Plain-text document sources
_ _ _ _ _

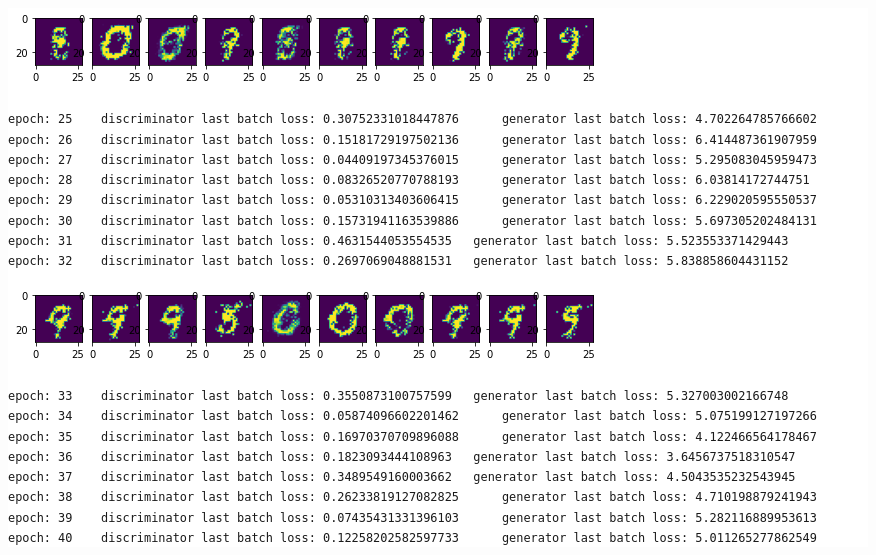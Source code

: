 

    
![png](GAN_HW5_AmirPourmand_files/GAN_HW5_AmirPourmand_13_6.png)
    


    epoch: 25 	 discriminator last batch loss: 0.30752331018447876 	 generator last batch loss: 4.702264785766602
    epoch: 26 	 discriminator last batch loss: 0.15181729197502136 	 generator last batch loss: 6.414487361907959
    epoch: 27 	 discriminator last batch loss: 0.04409197345376015 	 generator last batch loss: 5.295083045959473
    epoch: 28 	 discriminator last batch loss: 0.08326520770788193 	 generator last batch loss: 6.03814172744751
    epoch: 29 	 discriminator last batch loss: 0.05310313403606415 	 generator last batch loss: 6.229020595550537
    epoch: 30 	 discriminator last batch loss: 0.15731941163539886 	 generator last batch loss: 5.697305202484131
    epoch: 31 	 discriminator last batch loss: 0.4631544053554535 	 generator last batch loss: 5.523553371429443
    epoch: 32 	 discriminator last batch loss: 0.2697069048881531 	 generator last batch loss: 5.838858604431152



    
![png](GAN_HW5_AmirPourmand_files/GAN_HW5_AmirPourmand_13_8.png)
    


    epoch: 33 	 discriminator last batch loss: 0.3550873100757599 	 generator last batch loss: 5.327003002166748
    epoch: 34 	 discriminator last batch loss: 0.05874096602201462 	 generator last batch loss: 5.075199127197266
    epoch: 35 	 discriminator last batch loss: 0.16970370709896088 	 generator last batch loss: 4.122466564178467
    epoch: 36 	 discriminator last batch loss: 0.1823093444108963 	 generator last batch loss: 3.6456737518310547
    epoch: 37 	 discriminator last batch loss: 0.3489549160003662 	 generator last batch loss: 4.5043535232543945
    epoch: 38 	 discriminator last batch loss: 0.26233819127082825 	 generator last batch loss: 4.710198879241943
    epoch: 39 	 discriminator last batch loss: 0.07435431331396103 	 generator last batch loss: 5.282116889953613
    epoch: 40 	 discriminator last batch loss: 0.12258202582597733 	 generator last batch loss: 5.011265277862549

_ _ _ _ _

- [DIRECTIONS FOR THIS TASK]: Please set down every record exactly as it appears, leaving out the pictures.

- [ANSWER TO THE PROBLEM]:
Source code

: 

    
![png](GAN_HW5_AmirPourmand_files/GAN_HW5_AmirPourmand_13_6.png)
    


    epoch: 25 	 discriminator last batch loss: 0.30752331018447876 	 generator last batch loss: 4.702264785766602
    epoch: 26 	 discriminator last batch loss: 0.15181729197502136 	 generator last batch loss: 6.414487361907959
    epoch: 27 	 discriminator last batch loss: 0.04409197345376015 	 generator last batch loss: 5.295083045959473
    epoch: 28 	 discriminator last batch loss: 0.08326520770788193 	 generator last batch loss: 6.03814172744751
    epoch: 29 	 discriminator last batch loss: 0.05310313403606415 	 generator last batch loss: 6.229020595550537
    epoch: 30 	 discriminator last batch loss: 0.15731941163539886 	 generator last batch loss: 5.697305202484131
    epoch: 31 	 discriminator last batch loss: 0.4631544053554535 	 generator last batch loss: 5.523553371429443
    epoch: 32 	 discriminator last batch loss: 0.2697069048881531 	 generator last batch loss: 5.838858604431152



    
![png](GAN_HW5_AmirPourmand_files/GAN_HW5_AmirPourmand_13_8.png)
    


    epoch: 33 	 discriminator last batch loss: 0.3550873100757599 	 generator last batch loss: 5.327003002166748
    epoch: 34 	 discriminator last batch loss: 0.05874096602201462 	 generator last batch loss: 5.075199127197266
    epoch: 35 	 discriminator last batch loss: 0.16970370709896088 	 generator last batch loss: 4.122466564178467
    epoch: 36 	 discriminator last batch loss: 0.1823093444108963 	 generator last batch loss: 3.6456737518310547
    epoch: 37 	 discriminator last batch loss: 0.3489549160003662 	 generator last batch loss: 4.5043535232543945
    epoch: 38 	 discriminator last batch loss: 0.26233819127082825 	 generator last batch loss: 4.710198879241943
    epoch: 39 	 discriminator last batch loss: 0.07435431331396103 	 generator last batch loss: 5.282116889953613
    epoch: 40 	 discriminator last batch loss: 0.12258202582597733 	 generator last batch loss: 5.011265277862549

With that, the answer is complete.